LISTED RECORDS:
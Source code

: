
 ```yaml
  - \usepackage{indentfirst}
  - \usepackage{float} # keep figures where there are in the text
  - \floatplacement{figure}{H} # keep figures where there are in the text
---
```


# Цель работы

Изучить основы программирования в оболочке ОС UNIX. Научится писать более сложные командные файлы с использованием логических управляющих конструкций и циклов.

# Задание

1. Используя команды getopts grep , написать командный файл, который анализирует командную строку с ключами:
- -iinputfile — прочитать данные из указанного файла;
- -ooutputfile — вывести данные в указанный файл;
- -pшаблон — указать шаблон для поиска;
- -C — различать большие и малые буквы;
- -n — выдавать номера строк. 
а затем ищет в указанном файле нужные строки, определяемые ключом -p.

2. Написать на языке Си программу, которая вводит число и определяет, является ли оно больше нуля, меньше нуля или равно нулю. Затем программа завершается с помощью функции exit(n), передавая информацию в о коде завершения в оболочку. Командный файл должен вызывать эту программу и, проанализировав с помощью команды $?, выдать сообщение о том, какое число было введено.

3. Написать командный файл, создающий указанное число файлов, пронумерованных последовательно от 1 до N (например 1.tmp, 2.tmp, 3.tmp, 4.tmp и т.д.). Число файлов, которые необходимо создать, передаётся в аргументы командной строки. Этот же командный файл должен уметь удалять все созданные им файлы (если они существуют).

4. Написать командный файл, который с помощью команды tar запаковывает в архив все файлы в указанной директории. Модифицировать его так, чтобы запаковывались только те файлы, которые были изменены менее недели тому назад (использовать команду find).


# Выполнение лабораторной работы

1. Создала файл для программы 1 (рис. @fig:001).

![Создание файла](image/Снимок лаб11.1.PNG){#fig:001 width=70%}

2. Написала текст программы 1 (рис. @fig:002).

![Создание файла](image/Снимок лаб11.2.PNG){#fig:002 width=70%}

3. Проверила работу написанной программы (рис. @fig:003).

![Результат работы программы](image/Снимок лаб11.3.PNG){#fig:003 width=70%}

WORK REQUIRED: Look through the material above and print exactly the lines from the one containing "1. Используя команды" to the one containing "2. Написать на", both included, and nothing more.

SOLVED PROBLEM:
1. Используя команды getopts grep , написать командный файл, который анализирует командную строку с ключами:
- -iinputfile — прочитать данные из указанного файла;
- -ooutputfile — вывести данные в указанный файл;
- -pшаблон — указать шаблон для поиска;
- -C — различать большие и малые буквы;
- -n — выдавать номера строк. 
а затем ищет в указанном файле нужные строки, определяемые ключом -p.

2. Написать на языке Си программу, которая вводит число и определяет, является ли оно больше нуля, меньше нуля или равно нулю. Затем программа завершается с помощью функции exit(n), передавая информацию в о коде завершения в оболочку. Командный файл должен вызывать эту программу и, проанализировав с помощью команды $?, выдать сообщение о том, какое число было введено.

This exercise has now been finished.